NBA star Steph Curry is known for his hot shooting on the basketball court, but he can also hold his own when it comes to hot sauce.
The Golden State Warriors superstar appeared on this week’s episode of “Hot Ones” where he discussed multiple topics, including , the most memorable compliments that Kobe Bryant ever paid him, and his recently released documentary, “Stephen Curry: Underrated.”
Of course, when it comes to Curry’s underrated background, his Cinderella story was introduced to the masses when he nearly single-handedly led mid-major Davidson College — after being overlooked by all the major programs — to the Elite Eight in 2008 in what was one of the most memorable NCAA Tournament runs in history.
Curry was asked about his college experience by host Sean Evans, and whether he believes he would’ve turned out as the same NBA player if he’d traveled the more traditional route to a major college instead of the one that led him to Davidson.
“That’s a great question,” Curry said. “I don’t think so, because the brand of basketball that I play now was predicated on a system that Davidson College [and] coach Bob McKillop mastered, and the only reason I think I’m successful at it is I got to learn with reps.

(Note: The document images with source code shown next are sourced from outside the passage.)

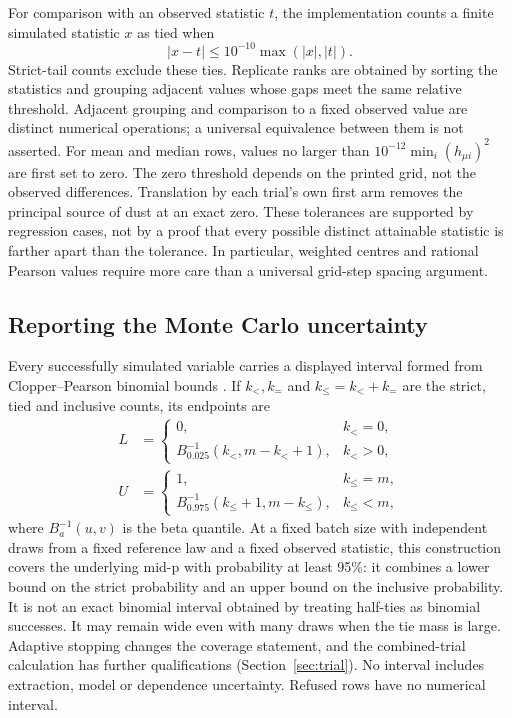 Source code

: \documentclass[11pt,a4paper]{article}
\begin{document}
For comparison with an observed statistic $t$, the implementation counts a finite simulated statistic $x$ as tied when
\begin{equation}
|x-t| \le 10^{-10}\max(|x|,|t|).
\end{equation}
Strict-tail counts exclude these ties. Replicate ranks are obtained by sorting the statistics and grouping adjacent values whose gaps meet the same relative threshold. Adjacent grouping and comparison to a fixed observed value are distinct numerical operations; a universal equivalence between them is not asserted. For mean and median rows, values no larger than $10^{-12}\min_i(h_{\mu i})^2$ are first set to zero. The zero threshold depends on the printed grid, not the observed differences. Translation by each trial's own first arm removes the principal source of dust at an exact zero. These tolerances are supported by regression cases, not by a proof that every possible distinct attainable statistic is farther apart than the tolerance. In particular, weighted centres and rational Pearson values require more care than a universal grid-step spacing argument.

\subsection{Reporting the Monte Carlo uncertainty}
\label{sec:reporting}

Every successfully simulated variable carries a displayed interval formed from Clopper--Pearson binomial bounds \citep{clopper1934}. If $k_<,k_=$ and $k_\le=k_<+k_=$ are the strict, tied and inclusive counts, its endpoints are
\begin{align}
L &= \begin{cases}0,&k_{<}=0,\\ B^{-1}_{0.025}(k_<,m-k_<+1),&k_{<}>0,\end{cases}\\
U &= \begin{cases}1,&k_\le=m,\\ B^{-1}_{0.975}(k_\le+1,m-k_\le),&k_\le<m,\end{cases}
\end{align}
where $B^{-1}_{a}(u,v)$ is the beta quantile. At a fixed batch size with independent draws from a fixed reference law and a fixed observed statistic, this construction covers the underlying mid-p with probability at least 95\%: it combines a lower bound on the strict probability and an upper bound on the inclusive probability. It is not an exact binomial interval obtained by treating half-ties as binomial successes. It may remain wide even with many draws when the tie mass is large. Adaptive stopping changes the coverage statement, and the combined-trial calculation has further qualifications (Section~\ref{sec:trial}). No interval includes extraction, model or dependence uncertainty. Refused rows have no numerical interval.
\end{document}
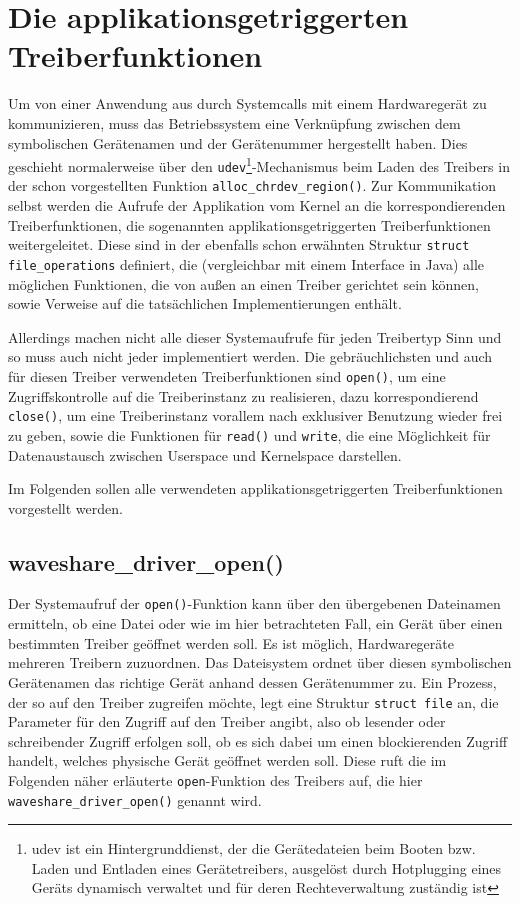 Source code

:\section{Die applikationsgetriggerten Treiberfunktionen}
Um von einer Anwendung aus durch Systemcalls mit einem Hardwaregerät zu kommunizieren, muss das Betriebssystem eine Verknüpfung zwischen dem symbolischen Gerätenamen und der Gerätenummer hergestellt haben. Dies geschieht normalerweise über den \texttt{udev}\footnote{udev ist ein Hintergrunddienst, der die Gerätedateien beim Booten bzw. Laden und Entladen eines Gerätetreibers, ausgelöst durch Hotplugging eines Geräts dynamisch verwaltet und für deren Rechteverwaltung zuständig ist}-Mechanismus beim Laden des Treibers in der schon vorgestellten Funktion \texttt{alloc_chrdev_region()}. Zur Kommunikation selbst werden die Aufrufe der Applikation vom Kernel an die korrespondierenden Treiberfunktionen, die sogenannten applikationsgetriggerten Treiberfunktionen weitergeleitet. Diese sind in der ebenfalls schon erwähnten Struktur \texttt{struct file_operations} definiert, die (vergleichbar mit einem Interface in Java) alle möglichen Funktionen, die von außen an einen Treiber gerichtet sein können, sowie Verweise auf die tatsächlichen Implementierungen enthält. 

Allerdings machen nicht alle dieser Systemaufrufe für jeden Treibertyp Sinn und so muss auch nicht jeder implementiert werden. Die gebräuchlichsten und auch für diesen Treiber verwendeten Treiberfunktionen sind \texttt{open()}, um eine Zugriffskontrolle auf die Treiberinstanz zu realisieren, dazu korrespondierend \texttt{close()}, um eine Treiberinstanz vorallem nach exklusiver Benutzung wieder frei zu geben, sowie die Funktionen für \texttt{read()} und \texttt{write}, die eine Möglichkeit für Datenaustausch zwischen Userspace und Kernelspace darstellen. 

Im Folgenden sollen alle verwendeten applikationsgetriggerten Treiberfunktionen vorgestellt werden.


\subsection{waveshare\_driver\_open()}
Der Systemaufruf der \texttt{open()}-Funktion kann über den übergebenen Dateinamen ermitteln, ob eine Datei oder wie im hier betrachteten Fall, ein Gerät über einen bestimmten Treiber geöffnet werden soll. Es ist möglich, Hardwaregeräte mehreren Treibern zuzuordnen. Das Dateisystem ordnet über diesen symbolischen Gerätenamen das richtige Gerät anhand dessen Gerätenummer zu. %
Ein Prozess, der so auf den Treiber zugreifen möchte, legt eine Struktur \texttt{struct file} an, die Parameter für den Zugriff auf den Treiber angibt, also ob lesender oder schreibender Zugriff erfolgen soll, ob es sich dabei um einen blockierenden Zugriff handelt, welches physische Gerät geöffnet werden soll. Diese ruft die im Folgenden näher erläuterte \texttt{open}-Funktion des Treibers auf, die hier \texttt{waveshare_driver_open()} genannt wird. \newline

So, [if I had] gone to [Virginia] Tech or Duke or whatever, maybe I would ride the bench my freshman year, and maybe I don’t get that experience. So I don’t know if I’d be the same player.
“It’s kind of a message of go [to college] where the best fit is for you,” Curry continued. “As much as you might want to have the pedigree or the resume to say I played in the ACC, I played in a power conference, that’s all cool, but myself, Damian Lillard, Ja Morant, guys who went to mid-major colleges, they’ll find you wherever you’re at. So I wouldn’t change that experience [at Davidson] for anything. I’d rather play that just sit on the bench and say I’ve got a power conference school on my chest.”
Curry makes a couple great points. First, he’s right, if you can play, with the sophistication and resources of scouting today, the NBA is going to find you no matter where you’re playing. Second, playing is always the best way to go. Experience cannot be replicated in practice, and indeed, a big part of what has made Curry so special as a professional is his unparalleled ability to dominate a game as a shooter and scorer both on and off the ball. He got the opportunity to do both at Davidson.
During the aforementioned Elite Eight run, Curry played as a shooting guard while one of the best table-setters in country, Jason Richards, ran the point. Go back and watch those films. That entire Davidson system was designed around Curry running through an endless maze of screens and using impromptu relocations to free himself for catch-and-shoot jumpers.
Every one of Curry’s college teammates was in perfect tune with both where he was, and, most importantly, where he was going. It was anticipatory. Whatever bucket Davidson managed to score that Curry didn’t put in the basket himself was almost always a direct result of the attention Curry demanded, opening the floor for others. In spirit, these are the same instinctive, inclusive principles that have won the Warriors four championships.
During Curry’s junior season at Davidson, after Richards had graduated, he graduated to the role of point guard, where he got the opportunity to begin shaping his talent as a self-creator. His ability to do both of these things, to create space and shots off movement and the dribble, is what has made him not just the best shooter of all time, but the most versatile.
None of this happens without the opportunity to put these styles of play into practice and play through mistakes. Curry got that chance at Davidson, where he committed 13 turnovers in first career collegiate game but was still afforded the green light to keep firing away.
That kind of freedom to explore, so early in his career, clearly paid major dividends, and there is surely no guarantee he would’ve been given that same kind of opportunity at a major program where, even had he gotten on the court early on, it would’ve been difficult to design an offense entirely around one player with so many other talented players to utilize and satisfy.
So, yeah, I think it’s safe to say Curry’s experience at Davidson, which he has credited on more than just this occasion, largely shaped the player he has ultimately become. It’s not to say he wouldn’t have been successful on any other path; he’s an extremely talented, committed and competitive athlete who likely would have succeeded under any circumstances. But to Curry’s point, the unique, revolutionary brand of basketball that he plays may not have come to fruition had his collegiate roots been laid elsewhere.